WHAT THE TASK REQUIRES:
Your task is to transcribe each record exactly and to omit every image.

EXERCISE DATA:
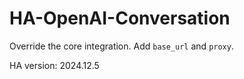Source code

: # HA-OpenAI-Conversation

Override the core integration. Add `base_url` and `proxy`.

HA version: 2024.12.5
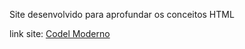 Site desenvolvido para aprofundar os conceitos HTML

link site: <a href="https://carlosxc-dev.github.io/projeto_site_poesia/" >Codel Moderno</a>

EXERCISE RESPONSE:
Source code

: # HA-OpenAI-Conversation

Override the core integration. Add `base_url` and `proxy`.

HA version: 2024.12.5
 Site desenvolvido para aprofundar os conceitos HTML

link site: <a href="https://carlosxc-dev.github.io/projeto_site_poesia/" >Codel Moderno</a>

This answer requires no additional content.